THE PROBLEM>
Determine how many lines in the entries below contain the word "your". The reply is that number alone.

[[ PROVIDED MATERIAL, beginning ]]

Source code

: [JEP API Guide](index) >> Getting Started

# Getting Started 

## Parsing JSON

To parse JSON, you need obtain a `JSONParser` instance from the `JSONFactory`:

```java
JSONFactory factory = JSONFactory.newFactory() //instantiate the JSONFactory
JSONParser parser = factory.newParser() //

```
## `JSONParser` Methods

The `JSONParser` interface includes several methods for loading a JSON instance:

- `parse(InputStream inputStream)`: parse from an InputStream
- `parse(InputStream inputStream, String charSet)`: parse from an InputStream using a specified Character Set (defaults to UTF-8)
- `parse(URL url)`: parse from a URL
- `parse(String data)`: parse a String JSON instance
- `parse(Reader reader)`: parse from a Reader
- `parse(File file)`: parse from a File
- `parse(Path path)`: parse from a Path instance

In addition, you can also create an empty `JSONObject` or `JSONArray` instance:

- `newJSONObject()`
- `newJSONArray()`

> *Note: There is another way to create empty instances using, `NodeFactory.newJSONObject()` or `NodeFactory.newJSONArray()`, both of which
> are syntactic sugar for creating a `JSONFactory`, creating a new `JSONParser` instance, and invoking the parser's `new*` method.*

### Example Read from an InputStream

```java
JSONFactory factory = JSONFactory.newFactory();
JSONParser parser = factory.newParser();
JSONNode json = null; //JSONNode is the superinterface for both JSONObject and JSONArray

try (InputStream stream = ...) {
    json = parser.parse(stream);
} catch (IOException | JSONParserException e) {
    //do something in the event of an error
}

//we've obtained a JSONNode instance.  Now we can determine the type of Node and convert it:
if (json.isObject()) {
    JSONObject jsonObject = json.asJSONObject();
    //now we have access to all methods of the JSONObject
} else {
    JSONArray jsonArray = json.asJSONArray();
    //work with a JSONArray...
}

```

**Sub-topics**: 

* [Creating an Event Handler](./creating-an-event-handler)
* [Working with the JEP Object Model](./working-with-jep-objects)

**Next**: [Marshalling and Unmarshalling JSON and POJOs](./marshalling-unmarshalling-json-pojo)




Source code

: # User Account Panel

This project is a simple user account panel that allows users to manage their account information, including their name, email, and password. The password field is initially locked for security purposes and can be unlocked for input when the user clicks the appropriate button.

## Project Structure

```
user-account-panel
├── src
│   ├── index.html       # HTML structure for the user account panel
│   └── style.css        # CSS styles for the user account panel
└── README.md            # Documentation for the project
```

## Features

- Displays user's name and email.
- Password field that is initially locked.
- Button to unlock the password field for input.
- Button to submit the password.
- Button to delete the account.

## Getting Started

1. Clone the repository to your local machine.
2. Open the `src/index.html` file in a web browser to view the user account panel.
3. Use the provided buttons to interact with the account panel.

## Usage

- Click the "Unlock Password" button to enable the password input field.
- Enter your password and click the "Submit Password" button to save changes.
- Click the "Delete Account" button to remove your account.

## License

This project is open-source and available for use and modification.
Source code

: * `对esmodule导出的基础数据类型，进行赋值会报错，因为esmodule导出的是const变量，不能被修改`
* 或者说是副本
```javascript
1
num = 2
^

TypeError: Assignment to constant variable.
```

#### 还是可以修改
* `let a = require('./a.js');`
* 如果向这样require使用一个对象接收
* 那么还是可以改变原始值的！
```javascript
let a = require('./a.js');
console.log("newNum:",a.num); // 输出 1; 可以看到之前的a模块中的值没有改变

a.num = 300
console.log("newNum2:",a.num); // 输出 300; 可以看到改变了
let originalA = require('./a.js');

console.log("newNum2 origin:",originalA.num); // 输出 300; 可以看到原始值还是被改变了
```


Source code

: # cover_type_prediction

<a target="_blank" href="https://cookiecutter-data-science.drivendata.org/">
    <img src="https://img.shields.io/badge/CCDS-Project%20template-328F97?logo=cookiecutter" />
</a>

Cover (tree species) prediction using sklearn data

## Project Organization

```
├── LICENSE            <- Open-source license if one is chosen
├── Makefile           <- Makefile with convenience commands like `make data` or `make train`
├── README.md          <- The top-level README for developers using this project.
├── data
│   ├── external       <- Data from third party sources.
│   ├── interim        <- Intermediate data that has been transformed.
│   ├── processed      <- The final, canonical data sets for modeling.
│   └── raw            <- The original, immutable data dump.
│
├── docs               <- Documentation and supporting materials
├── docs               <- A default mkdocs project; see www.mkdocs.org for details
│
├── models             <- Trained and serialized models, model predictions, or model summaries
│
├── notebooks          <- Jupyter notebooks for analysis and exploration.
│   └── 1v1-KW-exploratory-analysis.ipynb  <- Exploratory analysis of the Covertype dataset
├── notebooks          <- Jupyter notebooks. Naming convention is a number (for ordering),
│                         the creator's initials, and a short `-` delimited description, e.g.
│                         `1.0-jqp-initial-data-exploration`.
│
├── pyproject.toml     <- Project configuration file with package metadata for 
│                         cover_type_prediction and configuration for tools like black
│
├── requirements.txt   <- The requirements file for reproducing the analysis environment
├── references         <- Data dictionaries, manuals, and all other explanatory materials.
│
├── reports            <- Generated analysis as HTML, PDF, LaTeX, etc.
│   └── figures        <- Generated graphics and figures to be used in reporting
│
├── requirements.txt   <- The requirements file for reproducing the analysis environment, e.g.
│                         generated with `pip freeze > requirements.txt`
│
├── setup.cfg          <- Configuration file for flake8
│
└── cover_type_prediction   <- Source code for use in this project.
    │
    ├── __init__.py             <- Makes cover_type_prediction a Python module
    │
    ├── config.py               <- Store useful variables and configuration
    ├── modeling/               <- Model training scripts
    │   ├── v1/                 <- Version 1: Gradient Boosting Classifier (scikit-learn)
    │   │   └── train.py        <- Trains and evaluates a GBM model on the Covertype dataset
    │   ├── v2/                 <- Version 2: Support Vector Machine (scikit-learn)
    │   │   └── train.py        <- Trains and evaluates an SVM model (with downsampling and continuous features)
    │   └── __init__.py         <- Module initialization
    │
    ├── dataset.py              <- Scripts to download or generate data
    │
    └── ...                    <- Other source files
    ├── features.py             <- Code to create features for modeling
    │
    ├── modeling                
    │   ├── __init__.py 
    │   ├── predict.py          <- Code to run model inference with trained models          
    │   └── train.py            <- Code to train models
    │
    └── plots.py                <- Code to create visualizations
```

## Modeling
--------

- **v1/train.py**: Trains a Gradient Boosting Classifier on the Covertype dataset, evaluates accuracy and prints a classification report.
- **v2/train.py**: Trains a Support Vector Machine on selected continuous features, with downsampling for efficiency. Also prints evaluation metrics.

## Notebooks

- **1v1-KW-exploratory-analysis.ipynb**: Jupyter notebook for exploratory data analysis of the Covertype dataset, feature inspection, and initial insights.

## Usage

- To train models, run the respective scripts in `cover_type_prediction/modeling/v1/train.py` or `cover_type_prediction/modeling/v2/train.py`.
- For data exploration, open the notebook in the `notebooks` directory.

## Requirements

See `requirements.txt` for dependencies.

[[ PROVIDED MATERIAL, end ]]

SOLUTION>
3